And the regulation of prophecy, particularly, is interesting because Paul turns in another passage of his writings to discuss the matter to. We’ll turn to it. It’s in 1 Thessalonians chapter 5 in verse 20 and verse 21 which will indicate that this was generally practiced among the Pauline churches. In verse 20 and verse 21 of 1 Thessalonians 5 the apostle says, “Do not despise prophecies.” “Do not despise prophecies.”

Now, in Believers Chapel, we very rarely have things that we would call prophecy, except in our meetings individuals do arise among the men and do give us instruction, and we could call that prophecy because in verse 3, remember, of chapter 14 it says he speaks in a — rather verse — yeah, verse 3, “He who prophesies speaks edification and exhortation and comfort to men.” That would be prophecy, too.

But here we read, “Do not despise prophecies.” Then verse 21, “Test all things; hold fast that which is good.” So if an individual should get up and exhort the brethren in a way that one could show was unscriptural or contrary to the Pauline revelation as they knew it, that would be a way in which they could test it, and then they could say, what you had said, brother, is out of harmony of what the apostles teach and have taught us. And so a friendly positive rebuke would be given. But they were not to despise prophesying.

What would despising prophesying be? Well, he says it in the verse before, quenching the Spirit. That’s the meaning of the saying, “quench the Spirit.” There is a lot of talk here and there in spiritual life, Do not quench the spirit, or something that refers to something we may distinguish from grieving the Spirit.
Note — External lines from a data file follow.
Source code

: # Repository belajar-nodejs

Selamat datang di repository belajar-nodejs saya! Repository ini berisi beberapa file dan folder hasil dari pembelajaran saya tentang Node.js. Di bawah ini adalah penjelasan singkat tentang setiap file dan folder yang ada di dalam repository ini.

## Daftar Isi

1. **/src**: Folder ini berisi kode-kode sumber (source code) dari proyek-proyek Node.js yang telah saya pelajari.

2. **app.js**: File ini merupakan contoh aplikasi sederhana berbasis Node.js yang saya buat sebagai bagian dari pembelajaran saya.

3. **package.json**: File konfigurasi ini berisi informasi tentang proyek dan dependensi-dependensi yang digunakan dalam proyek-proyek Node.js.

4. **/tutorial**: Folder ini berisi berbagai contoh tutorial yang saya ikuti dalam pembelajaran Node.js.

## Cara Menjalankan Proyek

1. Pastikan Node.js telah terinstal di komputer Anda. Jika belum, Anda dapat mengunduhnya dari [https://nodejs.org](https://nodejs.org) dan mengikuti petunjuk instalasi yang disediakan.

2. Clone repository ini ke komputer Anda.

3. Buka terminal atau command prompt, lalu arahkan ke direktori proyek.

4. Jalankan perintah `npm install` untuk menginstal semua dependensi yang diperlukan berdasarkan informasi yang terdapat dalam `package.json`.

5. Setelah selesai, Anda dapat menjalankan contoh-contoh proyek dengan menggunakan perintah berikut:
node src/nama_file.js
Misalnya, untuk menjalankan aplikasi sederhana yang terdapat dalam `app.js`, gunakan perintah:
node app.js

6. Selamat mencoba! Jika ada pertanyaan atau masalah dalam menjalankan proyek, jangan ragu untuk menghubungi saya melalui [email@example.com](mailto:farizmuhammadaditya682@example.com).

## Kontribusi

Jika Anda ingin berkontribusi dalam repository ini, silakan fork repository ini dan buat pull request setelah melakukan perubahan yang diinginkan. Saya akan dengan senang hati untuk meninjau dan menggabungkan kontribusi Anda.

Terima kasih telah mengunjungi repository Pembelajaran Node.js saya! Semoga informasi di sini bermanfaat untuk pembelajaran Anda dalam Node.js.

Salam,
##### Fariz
Grieving the Spirit is saying something that is unhappy as far as the Spirit is concerned. The spirit is contrary to him [the Holy Spirit] and to the word in such a way that he actually is grieving over it. Quenching the Spirit is not doing things perhaps that we ought to do, but actually in context it refers to the prophecies. Do not quench the Spirit. That is, don’t tell people they cannot prophesy.

If someone has prophesied something that might be regarded as ridiculous, that does not mean you should stop the freedom to prophesy, so Paul, it seems to me, makes plain.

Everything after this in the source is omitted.